● **WORK INSTRUCTION**
Sort through the material below and copy each line with "vertical".

-- ENTRIES SHOWN follows --

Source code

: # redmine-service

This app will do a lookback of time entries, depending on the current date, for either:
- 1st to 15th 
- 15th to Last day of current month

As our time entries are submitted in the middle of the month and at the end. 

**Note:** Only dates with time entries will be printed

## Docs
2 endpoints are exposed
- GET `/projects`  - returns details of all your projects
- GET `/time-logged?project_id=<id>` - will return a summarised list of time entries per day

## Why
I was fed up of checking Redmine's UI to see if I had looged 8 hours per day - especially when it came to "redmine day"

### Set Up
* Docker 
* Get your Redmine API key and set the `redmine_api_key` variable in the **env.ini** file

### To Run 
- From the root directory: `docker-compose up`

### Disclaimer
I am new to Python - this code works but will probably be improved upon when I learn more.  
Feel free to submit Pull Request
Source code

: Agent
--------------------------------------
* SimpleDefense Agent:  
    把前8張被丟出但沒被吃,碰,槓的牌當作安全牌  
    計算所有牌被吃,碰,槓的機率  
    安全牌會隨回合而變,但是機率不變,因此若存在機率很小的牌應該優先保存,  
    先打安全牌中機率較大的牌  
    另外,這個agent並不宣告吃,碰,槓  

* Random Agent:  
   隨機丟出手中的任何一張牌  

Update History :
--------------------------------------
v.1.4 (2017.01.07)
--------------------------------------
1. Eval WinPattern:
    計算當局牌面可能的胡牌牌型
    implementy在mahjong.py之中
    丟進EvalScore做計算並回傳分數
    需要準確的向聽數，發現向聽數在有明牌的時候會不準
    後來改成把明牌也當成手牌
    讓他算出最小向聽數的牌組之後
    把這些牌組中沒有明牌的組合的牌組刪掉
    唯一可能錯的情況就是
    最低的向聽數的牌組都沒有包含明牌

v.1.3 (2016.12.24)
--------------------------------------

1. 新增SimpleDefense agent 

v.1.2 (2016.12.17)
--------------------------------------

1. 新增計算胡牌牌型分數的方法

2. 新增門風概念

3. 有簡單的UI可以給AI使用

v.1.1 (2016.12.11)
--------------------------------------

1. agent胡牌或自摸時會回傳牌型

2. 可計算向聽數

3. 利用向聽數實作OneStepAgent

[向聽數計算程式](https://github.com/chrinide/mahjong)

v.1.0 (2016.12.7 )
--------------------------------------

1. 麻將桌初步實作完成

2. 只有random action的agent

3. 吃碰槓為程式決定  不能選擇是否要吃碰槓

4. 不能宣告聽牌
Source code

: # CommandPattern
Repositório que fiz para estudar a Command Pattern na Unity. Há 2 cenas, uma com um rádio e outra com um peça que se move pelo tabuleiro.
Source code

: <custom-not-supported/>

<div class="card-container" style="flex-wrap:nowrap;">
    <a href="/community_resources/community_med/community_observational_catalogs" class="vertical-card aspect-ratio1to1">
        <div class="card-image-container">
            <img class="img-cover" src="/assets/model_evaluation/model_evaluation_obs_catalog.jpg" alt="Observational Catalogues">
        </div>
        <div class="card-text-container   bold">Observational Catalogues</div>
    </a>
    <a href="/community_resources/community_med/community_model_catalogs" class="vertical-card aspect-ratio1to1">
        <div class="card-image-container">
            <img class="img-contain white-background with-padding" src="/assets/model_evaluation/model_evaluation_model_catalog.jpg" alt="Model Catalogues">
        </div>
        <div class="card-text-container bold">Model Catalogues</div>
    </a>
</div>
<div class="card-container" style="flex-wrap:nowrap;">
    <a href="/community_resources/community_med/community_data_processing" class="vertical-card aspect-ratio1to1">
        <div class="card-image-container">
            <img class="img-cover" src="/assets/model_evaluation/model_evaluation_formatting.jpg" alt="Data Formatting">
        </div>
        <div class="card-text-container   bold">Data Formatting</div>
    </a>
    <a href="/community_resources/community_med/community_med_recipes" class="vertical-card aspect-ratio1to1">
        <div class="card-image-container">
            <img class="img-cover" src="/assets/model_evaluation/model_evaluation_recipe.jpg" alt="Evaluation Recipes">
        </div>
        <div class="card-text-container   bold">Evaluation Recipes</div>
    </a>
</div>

-- ENTRIES SHOWN concluded --

● **RESULT BELOW**
    <a href="/community_resources/community_med/community_observational_catalogs" class="vertical-card aspect-ratio1to1">
    <a href="/community_resources/community_med/community_model_catalogs" class="vertical-card aspect-ratio1to1">
    <a href="/community_resources/community_med/community_data_processing" class="vertical-card aspect-ratio1to1">
    <a href="/community_resources/community_med/community_med_recipes" class="vertical-card aspect-ratio1to1">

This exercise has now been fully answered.